We love making this recipe in bulk to have breakfast ready when we are in a hurry.
We start with… Step 1: Place all dry ingredients in a large bowl and mix well.
Step 3: Place the chocolate caramel into the bowl and mix with dry ingredients.
Finally… Step 4: Bake it until crispy and golden brown.
Crunchy, Not too Sweet, and Chocolate-y.
Want more Granola ideas? Check out our favorite ones:
- Healthy Pumpkin Granola Naturally Sweetened with our Pumpkin Butter
- Healthy Banana Bread Granola Naturally Sweetened with bananas and dates: Our HEALTHIEST Granola
The Healthiest Choclate Granola (no sugar-syrup and oils, aka WHOLEFOOD) for your quick or to-go breakfasts.

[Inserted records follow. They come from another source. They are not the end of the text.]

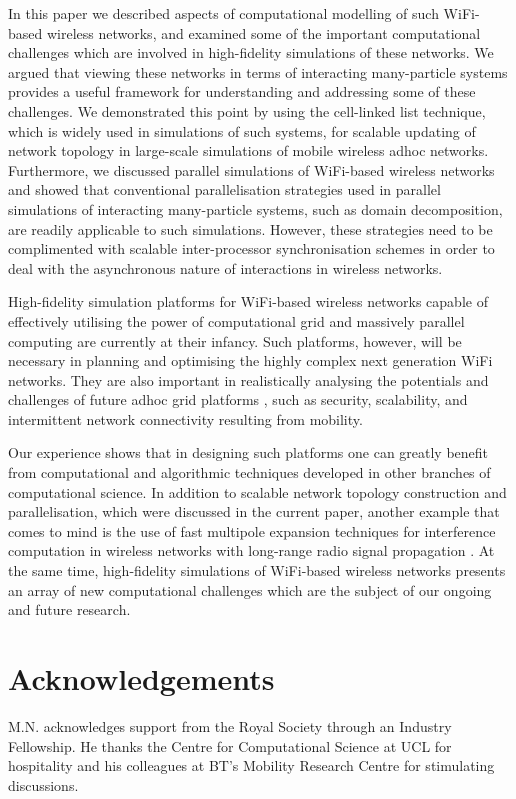 \documentclass{elsart}
\begin{document}
In this paper we described  aspects of computational modelling 
of such WiFi-based wireless networks, and examined some of the important 
computational challenges which are involved in high-fidelity  
simulations of these networks. 
We argued  that viewing these networks in terms of interacting many-particle 
systems provides a useful framework for understanding and addressing some 
of these challenges. We demonstrated this point by using the cell-linked list 
technique, which is widely used in simulations of such systems, 
for scalable updating of network topology in 
large-scale simulations of mobile wireless adhoc networks. Furthermore, we discussed parallel simulations of WiFi-based wireless networks and 
showed  that conventional parallelisation  strategies  used in parallel
simulations of interacting many-particle systems, such as domain decomposition, are 
readily applicable  to such simulations.  
However, these strategies need to be complimented with 
scalable inter-processor synchronisation schemes in order to deal with 
the asynchronous nature of interactions in wireless networks. 

High-fidelity simulation platforms for  
WiFi-based wireless networks capable of 
effectively  utilising the 
power of computational grid and massively parallel computing are currently at their 
infancy. Such platforms, however, will be  necessary in 
planning  and optimising the highly complex next generation   
WiFi networks. They are also important in realistically analysing the 
potentials and challenges of future adhoc grid platforms
\cite{wgrid1,wgrid2}, such as security, scalability, and  
intermittent network connectivity resulting from mobility.

Our experience 
shows that in designing such platforms one can greatly benefit from 
computational and algorithmic techniques developed in other
branches of computational science. In addition to scalable  
network topology construction and 
parallelisation, which were discussed in the current paper, another 
example that comes to mind is the use of
fast multipole expansion techniques for  interference 
computation in wireless networks with long-range radio signal propagation
\cite{mmp}. At the same time, high-fidelity simulations of WiFi-based 
wireless networks presents an array of new computational challenges 
which are the subject of our ongoing and future research. 

\label{conclusions}
\section*{Acknowledgements}
M.N. acknowledges support from the Royal Society
through an Industry Fellowship. He thanks the Centre for 
Computational Science at UCL for hospitality and his colleagues at BT's
Mobility Research Centre for stimulating discussions.
\end{document}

- 1/2 cup applesauce (1 big cooked apple)
- 3/4 cup of dates (120g)
- 2 tbsp peanut butter
- 1/4 cup melted chocolate, 70% cacao (45 g)
- 3 cup oats (300g)
- 1/2 cup oat flour (100g)
- 1/2 cup walnuts (50g)
- 1/2 cup almonds (60g)
- 1/3 cup shredded coconut (30g)
- 1/2 cup dried cranberries (40g)
- 1 tsp cinnamon
- Pinch of salt and ground ginger
- Preheat the oven to 170ºC.
- Blend wet ingredients: Applesauce, peanut butter and hydrated dates until smooth.
- Chop walnuts and almonds with a sharp knife and then in a large bowl mix all the dry ingredients: oat, oat flour, coco, cranberries and spices.
- Add the wet blend and melted chocolate to the bowl and mix with your hands.
- Put all the granola chunks in a baking tray with baking paper or silicone paper.
- Bake at 170ºC for 40 min fliping the granola in half time and until crispy and golden brown.
- Let cool and then keep it in an airtight container, we use glass airtight jars.
If you want to make this recipe nut free replace almonds and walnuts with sunflower and pumpkin seeds or peanuts.
If you want to make this recipe Gluten Free, make sure you use a certified GF oats and oat flour, normally written in the package.
Feel free to change the nuts with the ones of your choice, our favourites are cashews, almonds and pistachios.
TIP: Keep in mind the temperature of your oven and remember to turn the granola when half the time passes, you do not want to burn it.